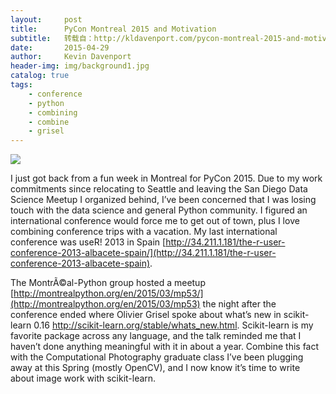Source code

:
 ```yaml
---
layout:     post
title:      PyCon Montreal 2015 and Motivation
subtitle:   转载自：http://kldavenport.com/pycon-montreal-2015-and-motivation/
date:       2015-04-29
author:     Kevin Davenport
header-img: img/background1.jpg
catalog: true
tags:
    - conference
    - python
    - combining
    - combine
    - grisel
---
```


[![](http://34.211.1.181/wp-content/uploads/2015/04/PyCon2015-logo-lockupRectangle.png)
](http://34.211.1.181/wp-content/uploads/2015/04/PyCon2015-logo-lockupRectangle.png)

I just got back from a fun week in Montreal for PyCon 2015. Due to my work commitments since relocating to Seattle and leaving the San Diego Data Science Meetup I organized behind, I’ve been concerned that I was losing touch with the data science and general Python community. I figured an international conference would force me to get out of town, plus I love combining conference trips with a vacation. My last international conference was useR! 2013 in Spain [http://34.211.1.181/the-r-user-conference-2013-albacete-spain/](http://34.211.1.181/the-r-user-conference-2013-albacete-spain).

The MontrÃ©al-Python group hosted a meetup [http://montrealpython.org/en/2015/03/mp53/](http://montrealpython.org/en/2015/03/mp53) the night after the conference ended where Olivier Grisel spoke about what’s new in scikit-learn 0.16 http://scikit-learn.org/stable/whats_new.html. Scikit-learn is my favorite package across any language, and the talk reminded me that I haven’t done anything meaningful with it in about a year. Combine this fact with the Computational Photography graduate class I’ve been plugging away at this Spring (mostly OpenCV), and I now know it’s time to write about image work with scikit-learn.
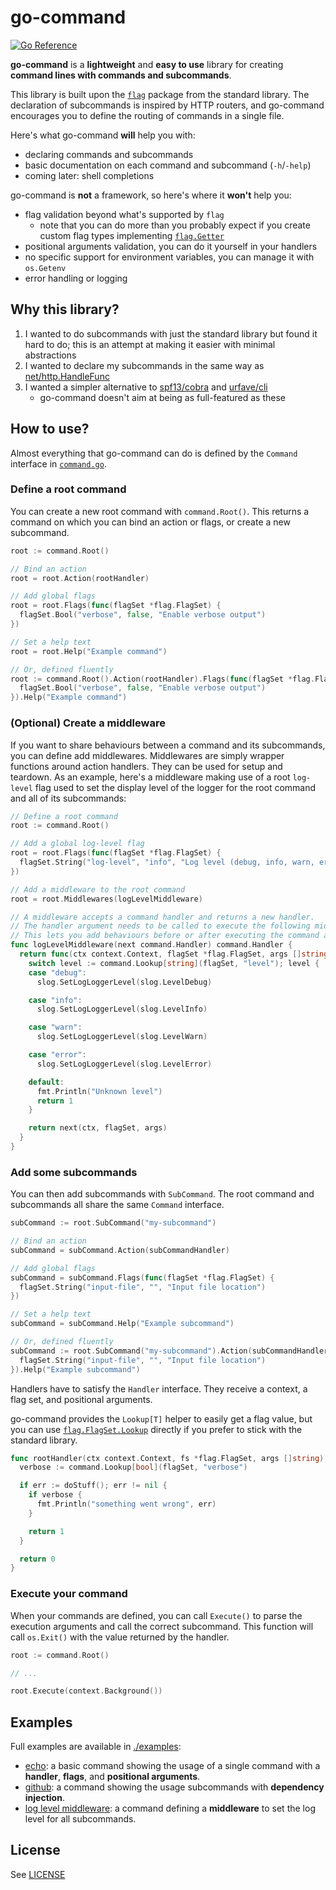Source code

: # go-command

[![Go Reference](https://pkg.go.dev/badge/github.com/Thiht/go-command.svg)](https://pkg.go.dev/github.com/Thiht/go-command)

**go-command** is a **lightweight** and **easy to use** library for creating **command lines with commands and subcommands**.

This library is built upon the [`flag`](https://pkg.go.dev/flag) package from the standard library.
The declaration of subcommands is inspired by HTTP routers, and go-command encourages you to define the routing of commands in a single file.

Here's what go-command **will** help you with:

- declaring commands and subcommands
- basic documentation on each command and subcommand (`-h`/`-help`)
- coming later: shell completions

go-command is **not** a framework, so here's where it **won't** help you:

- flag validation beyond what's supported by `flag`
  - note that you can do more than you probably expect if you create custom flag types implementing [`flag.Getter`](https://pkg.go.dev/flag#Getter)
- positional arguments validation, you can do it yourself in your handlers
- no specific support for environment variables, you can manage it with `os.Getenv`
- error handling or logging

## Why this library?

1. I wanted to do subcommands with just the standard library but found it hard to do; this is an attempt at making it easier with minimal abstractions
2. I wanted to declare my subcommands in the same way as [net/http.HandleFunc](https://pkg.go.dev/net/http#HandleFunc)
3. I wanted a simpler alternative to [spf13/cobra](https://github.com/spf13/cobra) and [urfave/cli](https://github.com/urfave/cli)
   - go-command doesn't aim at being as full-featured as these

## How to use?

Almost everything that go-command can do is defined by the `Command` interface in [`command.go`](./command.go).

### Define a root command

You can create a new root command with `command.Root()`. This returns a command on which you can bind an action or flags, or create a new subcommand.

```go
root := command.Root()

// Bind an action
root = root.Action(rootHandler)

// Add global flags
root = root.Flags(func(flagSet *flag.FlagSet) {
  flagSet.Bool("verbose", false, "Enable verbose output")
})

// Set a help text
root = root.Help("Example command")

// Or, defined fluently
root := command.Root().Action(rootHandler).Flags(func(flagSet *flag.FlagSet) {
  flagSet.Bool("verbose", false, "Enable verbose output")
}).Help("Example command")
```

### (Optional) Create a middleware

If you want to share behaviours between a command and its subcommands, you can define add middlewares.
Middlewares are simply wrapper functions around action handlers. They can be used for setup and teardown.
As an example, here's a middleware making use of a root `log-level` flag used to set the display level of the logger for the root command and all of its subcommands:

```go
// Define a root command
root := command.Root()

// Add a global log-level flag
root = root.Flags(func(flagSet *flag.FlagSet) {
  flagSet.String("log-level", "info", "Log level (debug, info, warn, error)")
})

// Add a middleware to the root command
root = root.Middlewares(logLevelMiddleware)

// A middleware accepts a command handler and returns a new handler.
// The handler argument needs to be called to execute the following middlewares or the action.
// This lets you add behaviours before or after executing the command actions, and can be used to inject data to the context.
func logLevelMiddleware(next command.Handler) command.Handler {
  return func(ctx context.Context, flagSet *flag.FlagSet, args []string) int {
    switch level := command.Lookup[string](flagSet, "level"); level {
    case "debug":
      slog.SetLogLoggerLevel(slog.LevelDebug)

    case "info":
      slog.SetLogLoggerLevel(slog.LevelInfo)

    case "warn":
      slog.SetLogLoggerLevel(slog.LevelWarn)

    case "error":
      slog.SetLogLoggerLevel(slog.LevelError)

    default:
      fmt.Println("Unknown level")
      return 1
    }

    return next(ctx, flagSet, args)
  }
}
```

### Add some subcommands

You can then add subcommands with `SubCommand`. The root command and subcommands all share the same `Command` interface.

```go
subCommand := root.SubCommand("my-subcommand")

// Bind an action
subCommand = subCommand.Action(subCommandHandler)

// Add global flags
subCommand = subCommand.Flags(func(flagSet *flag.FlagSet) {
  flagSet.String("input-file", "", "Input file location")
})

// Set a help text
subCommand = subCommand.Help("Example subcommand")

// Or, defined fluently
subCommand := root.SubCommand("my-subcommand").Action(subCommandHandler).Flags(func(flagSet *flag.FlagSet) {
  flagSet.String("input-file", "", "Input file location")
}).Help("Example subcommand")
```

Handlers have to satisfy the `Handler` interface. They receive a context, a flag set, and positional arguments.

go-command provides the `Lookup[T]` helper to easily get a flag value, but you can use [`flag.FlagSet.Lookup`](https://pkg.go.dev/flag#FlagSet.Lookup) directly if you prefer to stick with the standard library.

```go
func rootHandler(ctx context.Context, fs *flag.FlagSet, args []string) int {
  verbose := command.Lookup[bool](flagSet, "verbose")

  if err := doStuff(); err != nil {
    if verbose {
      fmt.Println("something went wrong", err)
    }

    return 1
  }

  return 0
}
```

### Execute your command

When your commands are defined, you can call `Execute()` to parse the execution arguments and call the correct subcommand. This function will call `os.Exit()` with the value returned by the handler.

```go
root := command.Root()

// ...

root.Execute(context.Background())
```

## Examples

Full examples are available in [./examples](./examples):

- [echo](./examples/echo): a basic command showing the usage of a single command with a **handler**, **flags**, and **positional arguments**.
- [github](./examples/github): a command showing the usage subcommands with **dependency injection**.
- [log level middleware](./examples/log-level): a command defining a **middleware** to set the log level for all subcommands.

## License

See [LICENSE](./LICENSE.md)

[WORK INSTRUCTIONS]:
Exactly what appears in the records above must be returned, apart from the pictures.

[ANSWER TO THE EXERCISE]:
Source code

:
 ```yaml
---
layout:     post
title:      PyCon Montreal 2015 and Motivation
subtitle:   转载自：http://kldavenport.com/pycon-montreal-2015-and-motivation/
date:       2015-04-29
author:     Kevin Davenport
header-img: img/background1.jpg
catalog: true
tags:
    - conference
    - python
    - combining
    - combine
    - grisel
---
```


[![](http://34.211.1.181/wp-content/uploads/2015/04/PyCon2015-logo-lockupRectangle.png)
](http://34.211.1.181/wp-content/uploads/2015/04/PyCon2015-logo-lockupRectangle.png)

I just got back from a fun week in Montreal for PyCon 2015. Due to my work commitments since relocating to Seattle and leaving the San Diego Data Science Meetup I organized behind, I’ve been concerned that I was losing touch with the data science and general Python community. I figured an international conference would force me to get out of town, plus I love combining conference trips with a vacation. My last international conference was useR! 2013 in Spain [http://34.211.1.181/the-r-user-conference-2013-albacete-spain/](http://34.211.1.181/the-r-user-conference-2013-albacete-spain).

The MontrÃ©al-Python group hosted a meetup [http://montrealpython.org/en/2015/03/mp53/](http://montrealpython.org/en/2015/03/mp53) the night after the conference ended where Olivier Grisel spoke about what’s new in scikit-learn 0.16 http://scikit-learn.org/stable/whats_new.html. Scikit-learn is my favorite package across any language, and the talk reminded me that I haven’t done anything meaningful with it in about a year. Combine this fact with the Computational Photography graduate class I’ve been plugging away at this Spring (mostly OpenCV), and I now know it’s time to write about image work with scikit-learn.
Source code

: # go-command

[![Go Reference](https://pkg.go.dev/badge/github.com/Thiht/go-command.svg)](https://pkg.go.dev/github.com/Thiht/go-command)

**go-command** is a **lightweight** and **easy to use** library for creating **command lines with commands and subcommands**.

This library is built upon the [`flag`](https://pkg.go.dev/flag) package from the standard library.
The declaration of subcommands is inspired by HTTP routers, and go-command encourages you to define the routing of commands in a single file.

Here's what go-command **will** help you with:

- declaring commands and subcommands
- basic documentation on each command and subcommand (`-h`/`-help`)
- coming later: shell completions

go-command is **not** a framework, so here's where it **won't** help you:

- flag validation beyond what's supported by `flag`
  - note that you can do more than you probably expect if you create custom flag types implementing [`flag.Getter`](https://pkg.go.dev/flag#Getter)
- positional arguments validation, you can do it yourself in your handlers
- no specific support for environment variables, you can manage it with `os.Getenv`
- error handling or logging

## Why this library?

1. I wanted to do subcommands with just the standard library but found it hard to do; this is an attempt at making it easier with minimal abstractions
2. I wanted to declare my subcommands in the same way as [net/http.HandleFunc](https://pkg.go.dev/net/http#HandleFunc)
3. I wanted a simpler alternative to [spf13/cobra](https://github.com/spf13/cobra) and [urfave/cli](https://github.com/urfave/cli)
   - go-command doesn't aim at being as full-featured as these

## How to use?

Almost everything that go-command can do is defined by the `Command` interface in [`command.go`](./command.go).

### Define a root command

You can create a new root command with `command.Root()`. This returns a command on which you can bind an action or flags, or create a new subcommand.

```go
root := command.Root()

// Bind an action
root = root.Action(rootHandler)

// Add global flags
root = root.Flags(func(flagSet *flag.FlagSet) {
  flagSet.Bool("verbose", false, "Enable verbose output")
})

// Set a help text
root = root.Help("Example command")

// Or, defined fluently
root := command.Root().Action(rootHandler).Flags(func(flagSet *flag.FlagSet) {
  flagSet.Bool("verbose", false, "Enable verbose output")
}).Help("Example command")
```

### (Optional) Create a middleware

If you want to share behaviours between a command and its subcommands, you can define add middlewares.
Middlewares are simply wrapper functions around action handlers. They can be used for setup and teardown.
As an example, here's a middleware making use of a root `log-level` flag used to set the display level of the logger for the root command and all of its subcommands:

```go
// Define a root command
root := command.Root()

// Add a global log-level flag
root = root.Flags(func(flagSet *flag.FlagSet) {
  flagSet.String("log-level", "info", "Log level (debug, info, warn, error)")
})

// Add a middleware to the root command
root = root.Middlewares(logLevelMiddleware)

// A middleware accepts a command handler and returns a new handler.
// The handler argument needs to be called to execute the following middlewares or the action.
// This lets you add behaviours before or after executing the command actions, and can be used to inject data to the context.
func logLevelMiddleware(next command.Handler) command.Handler {
  return func(ctx context.Context, flagSet *flag.FlagSet, args []string) int {
    switch level := command.Lookup[string](flagSet, "level"); level {
    case "debug":
      slog.SetLogLoggerLevel(slog.LevelDebug)

    case "info":
      slog.SetLogLoggerLevel(slog.LevelInfo)

    case "warn":
      slog.SetLogLoggerLevel(slog.LevelWarn)

    case "error":
      slog.SetLogLoggerLevel(slog.LevelError)

    default:
      fmt.Println("Unknown level")
      return 1
    }

    return next(ctx, flagSet, args)
  }
}
```

### Add some subcommands

You can then add subcommands with `SubCommand`. The root command and subcommands all share the same `Command` interface.

```go
subCommand := root.SubCommand("my-subcommand")

// Bind an action
subCommand = subCommand.Action(subCommandHandler)

// Add global flags
subCommand = subCommand.Flags(func(flagSet *flag.FlagSet) {
  flagSet.String("input-file", "", "Input file location")
})

// Set a help text
subCommand = subCommand.Help("Example subcommand")

// Or, defined fluently
subCommand := root.SubCommand("my-subcommand").Action(subCommandHandler).Flags(func(flagSet *flag.FlagSet) {
  flagSet.String("input-file", "", "Input file location")
}).Help("Example subcommand")
```

Handlers have to satisfy the `Handler` interface. They receive a context, a flag set, and positional arguments.

go-command provides the `Lookup[T]` helper to easily get a flag value, but you can use [`flag.FlagSet.Lookup`](https://pkg.go.dev/flag#FlagSet.Lookup) directly if you prefer to stick with the standard library.

```go
func rootHandler(ctx context.Context, fs *flag.FlagSet, args []string) int {
  verbose := command.Lookup[bool](flagSet, "verbose")

  if err := doStuff(); err != nil {
    if verbose {
      fmt.Println("something went wrong", err)
    }

    return 1
  }

  return 0
}
```

### Execute your command

When your commands are defined, you can call `Execute()` to parse the execution arguments and call the correct subcommand. This function will call `os.Exit()` with the value returned by the handler.

```go
root := command.Root()

// ...

root.Execute(context.Background())
```

## Examples

Full examples are available in [./examples](./examples):

- [echo](./examples/echo): a basic command showing the usage of a single command with a **handler**, **flags**, and **positional arguments**.
- [github](./examples/github): a command showing the usage subcommands with **dependency injection**.
- [log level middleware](./examples/log-level): a command defining a **middleware** to set the log level for all subcommands.

## License

See [LICENSE](./LICENSE.md)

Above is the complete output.